Real time vs delayed mode?

NCEI would like all of the data, both delayed QA/QC data and real-time data.

Directory structure?

NCEI prefers the files to be organized by platform, with each platform being its own directory. See the example below:

What should we put in the archive section of the certification?

In order to be certified, a RICE must provide a Standard Operating Procedure (to be no more than 2 pages) that identifies (in general terms) their process for archiving data, identifies aggregated data sets to be archived, provides a timeline for completion of the necessary agreement with NCEI or other appropriate national data archive center. An approved agreement with NCEI must be in red prior to being approved as a certified RICE. The approved agreement with NCEI will be in one of the following formats (B and C can be obtained from the ATRAC system):

   A: Submission Information Form (deprecated);
   B: Request to Archive; or
   C: Data Submission Agreement.

Below are examples of the various archive states the archival of RICE data could be in. NCEI has provided their recommendation of what information to include in the certification, in some cases, specific text to include.

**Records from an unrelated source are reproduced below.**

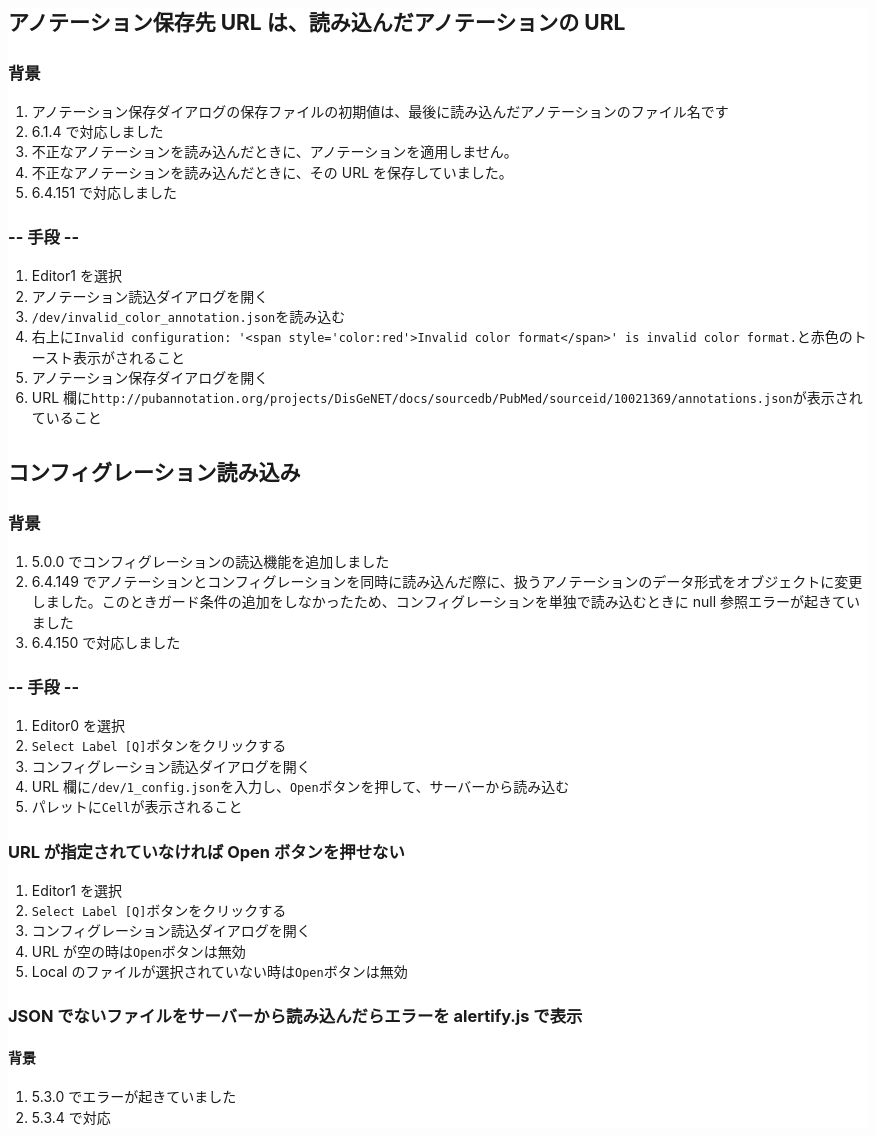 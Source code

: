## アノテーション保存先 URL は、読み込んだアノテーションの URL

### 背景

1. アノテーション保存ダイアログの保存ファイルの初期値は、最後に読み込んだアノテーションのファイル名です
2. 6.1.4 で対応しました
3. 不正なアノテーションを読み込んだときに、アノテーションを適用しません。
4. 不正なアノテーションを読み込んだときに、その URL を保存していました。
5. 6.4.151 で対応しました

### -- 手段 --

1.  Editor1 を選択
2.  アノテーション読込ダイアログを開く
3.  `/dev/invalid_color_annotation.json`を読み込む
4.  右上に`Invalid configuration: '<span style='color:red'>Invalid color format</span>' is invalid color format.`と赤色のトースト表示がされること
5.  アノテーション保存ダイアログを開く
6.  URL 欄に`http://pubannotation.org/projects/DisGeNET/docs/sourcedb/PubMed/sourceid/10021369/annotations.json`が表示されていること

## コンフィグレーション読み込み

### 背景

1.  5.0.0 でコンフィグレーションの読込機能を追加しました
2.  6.4.149 でアノテーションとコンフィグレーションを同時に読み込んだ際に、扱うアノテーションのデータ形式をオブジェクトに変更しました。このときガード条件の追加をしなかったため、コンフィグレーションを単独で読み込むときに null 参照エラーが起きていました
3.  6.4.150 で対応しました

### -- 手段 --

1.  Editor0 を選択
2.  `Select Label [Q]`ボタンをクリックする
3.  コンフィグレーション読込ダイアログを開く
4.  URL 欄に`/dev/1_config.json`を入力し、`Open`ボタンを押して、サーバーから読み込む
5.  パレットに`Cell`が表示されること

### URL が指定されていなければ Open ボタンを押せない

1.  Editor1 を選択
2.  `Select Label [Q]`ボタンをクリックする
3.  コンフィグレーション読込ダイアログを開く
4.  URL が空の時は`Open`ボタンは無効
5.  Local のファイルが選択されていない時は`Open`ボタンは無効

### JSON でないファイルをサーバーから読み込んだらエラーを alertify.js で表示

#### 背景

1.  5.3.0 でエラーが起きていました
2.  5.3.4 で対応
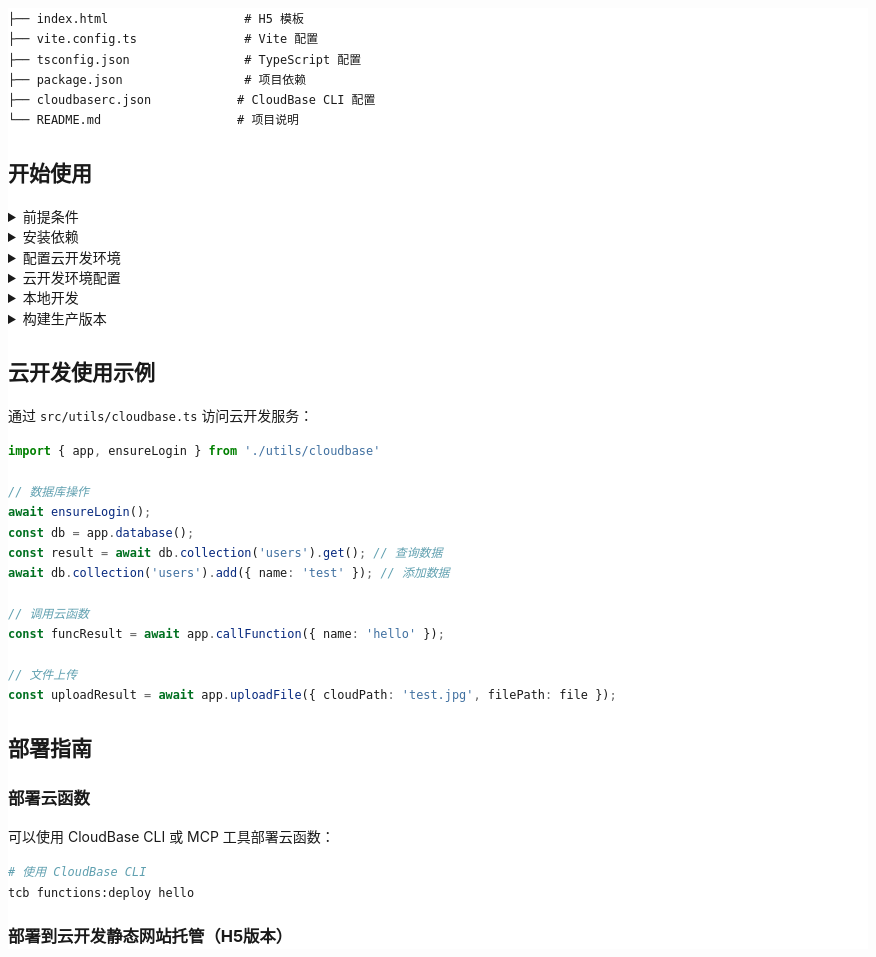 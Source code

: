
 ```
├── index.html                   # H5 模板
├── vite.config.ts               # Vite 配置
├── tsconfig.json                # TypeScript 配置
├── package.json                 # 项目依赖
├── cloudbaserc.json            # CloudBase CLI 配置
└── README.md                   # 项目说明
```

## 开始使用

<details><summary>前提条件</summary></details>

<details><summary>安装依赖</summary></details>

<details><summary>配置云开发环境</summary></details>

<details><summary>云开发环境配置</summary></details>

<details><summary>本地开发</summary></details>

<details><summary>构建生产版本</summary></details>

## 云开发使用示例

通过 `src/utils/cloudbase.ts` 访问云开发服务：

```typescript
import { app, ensureLogin } from './utils/cloudbase'

// 数据库操作
await ensureLogin();
const db = app.database();
const result = await db.collection('users').get(); // 查询数据
await db.collection('users').add({ name: 'test' }); // 添加数据

// 调用云函数
const funcResult = await app.callFunction({ name: 'hello' });

// 文件上传
const uploadResult = await app.uploadFile({ cloudPath: 'test.jpg', filePath: file });
```

## 部署指南

### 部署云函数

可以使用 CloudBase CLI 或 MCP 工具部署云函数：

```bash
# 使用 CloudBase CLI
tcb functions:deploy hello
```

### 部署到云开发静态网站托管（H5版本）
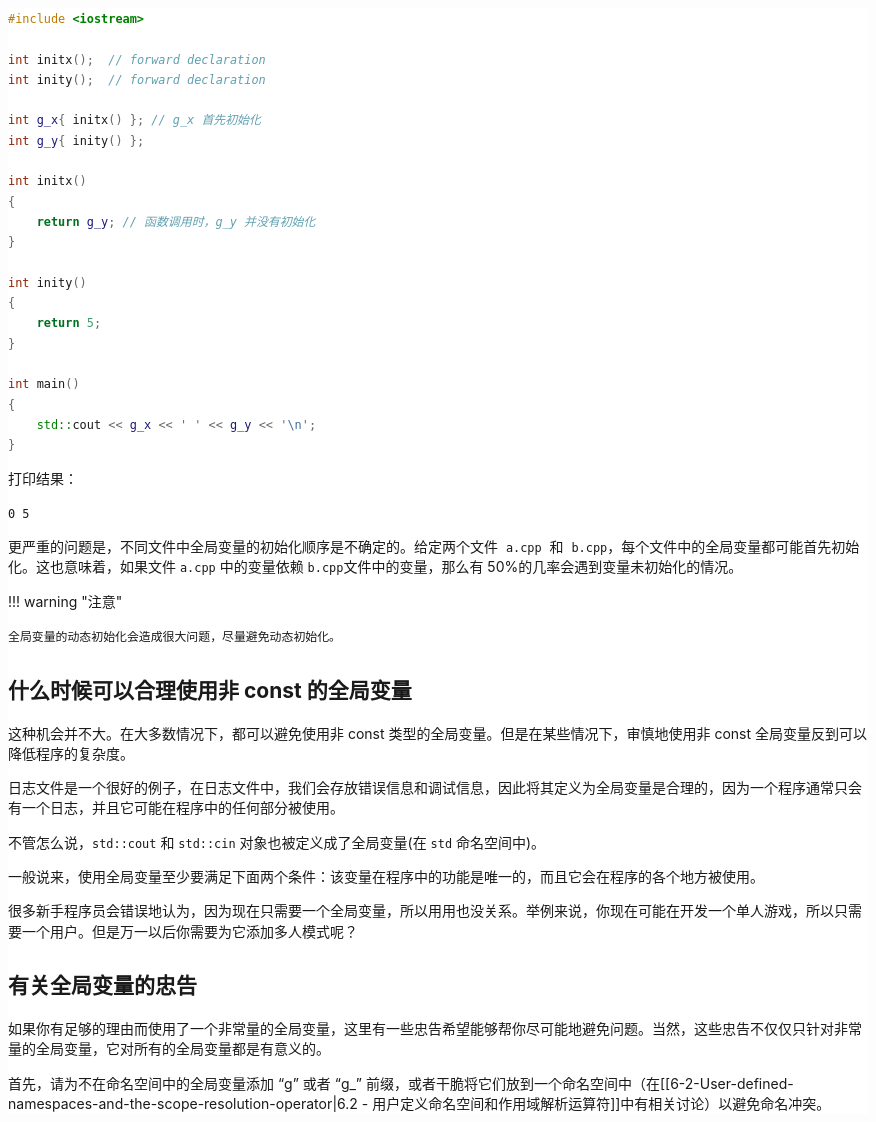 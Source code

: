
 ```cpp
#include <iostream>

int initx();  // forward declaration
int inity();  // forward declaration

int g_x{ initx() }; // g_x 首先初始化
int g_y{ inity() };

int initx()
{
    return g_y; // 函数调用时，g_y 并没有初始化
}

int inity()
{
    return 5;
}

int main()
{
    std::cout << g_x << ' ' << g_y << '\n';
}
```

打印结果：

```
0 5
```

更严重的问题是，不同文件中全局变量的初始化顺序是不确定的。给定两个文件  `a.cpp`  和  `b.cpp`，每个文件中的全局变量都可能首先初始化。这也意味着，如果文件 `a.cpp` 中的变量依赖 `b.cpp`文件中的变量，那么有 50%的几率会遇到变量未初始化的情况。

!!! warning "注意"

    全局变量的动态初始化会造成很大问题，尽量避免动态初始化。

## 什么时候可以合理使用非 const 的全局变量

这种机会并不大。在大多数情况下，都可以避免使用非 const 类型的全局变量。但是在某些情况下，审慎地使用非 const 全局变量反到可以降低程序的复杂度。

日志文件是一个很好的例子，在日志文件中，我们会存放错误信息和调试信息，因此将其定义为全局变量是合理的，因为一个程序通常只会有一个日志，并且它可能在程序中的任何部分被使用。

不管怎么说，`std::cout` 和 `std::cin` 对象也被定义成了全局变量(在 `std` 命名空间中)。

一般说来，使用全局变量至少要满足下面两个条件：该变量在程序中的功能是唯一的，而且它会在程序的各个地方被使用。

很多新手程序员会错误地认为，因为现在只需要一个全局变量，所以用用也没关系。举例来说，你现在可能在开发一个单人游戏，所以只需要一个用户。但是万一以后你需要为它添加多人模式呢？

## 有关全局变量的忠告

如果你有足够的理由而使用了一个非常量的全局变量，这里有一些忠告希望能够帮你尽可能地避免问题。当然，这些忠告不仅仅只针对非常量的全局变量，它对所有的全局变量都是有意义的。

首先，请为不在命名空间中的全局变量添加 “g” 或者 “g\_” 前缀，或者干脆将它们放到一个命名空间中（在[[6-2-User-defined-namespaces-and-the-scope-resolution-operator|6.2 - 用户定义命名空间和作用域解析运算符]]中有相关讨论）以避免命名冲突。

  1. If the region does not have an agreement with NCEI.
    • Include the following information:
      1. List of parameters/observations being collected.
      2. Processing steps/quality control including final format.
      3. Timing of data submissions and approximate sizes.
      4. Development of data documentation (metadata).
      5. Data disposition (path to archive center).
      6. Data affiliations, including both institutions and individual persons whose names will be associated with the data set in some way, e.g., where did it come from, where does it go, etc.
  2. If the region is under negotiations with NCEI to archive the data.
    • Include the information requested above and the current Request to Archive documentation from the ATRAC system.
    • Provide an estimated date as to when the RICE expects to be archiving their data.
  3. If the region has an approved Request to Archive, but NCEI has not implemented the archive procedure yet.
    • Include the approved Request to Archive.
    • Add the following text to the certification (replacing RICE with your region name): RICE has completed the required documentation for the (description of data files) data files in the NCEI ATRAC system. The Request to Archive (attached here) has been approved and NCEI is developing the archival process. We expect the automated archival of RICE (description of data files) to be operational by the end of (give a date when we can expect the data to be archived, for example the calendar year (January 2017)).
  4. If the region has an already existing agreement with NCEI and will be making adjustments to that process after the certification is submitted.
    • Include the current agreement to the certification documentation.
    • Include a statement that details how the current framework is being renegotiated with NCEI and the documentation will be updated to reflect any changes.
  5. If the region has established an agreement with NCEI and are actively archiving data.
    • Include the approved Request to Archive document exported from the ATRAC system.
    • Include the Submission Agreement document exported from the ATRAC system.
    • Add the following text to the certification (replacing RICE with your region name): RICE already archives (description of data) through NCEI and this process is documented in the accompanying Request to Archive and Submission Agreement Form updated (date of last update to submission agreement form).

Data File Questions

What do you recommend for file naming conventions?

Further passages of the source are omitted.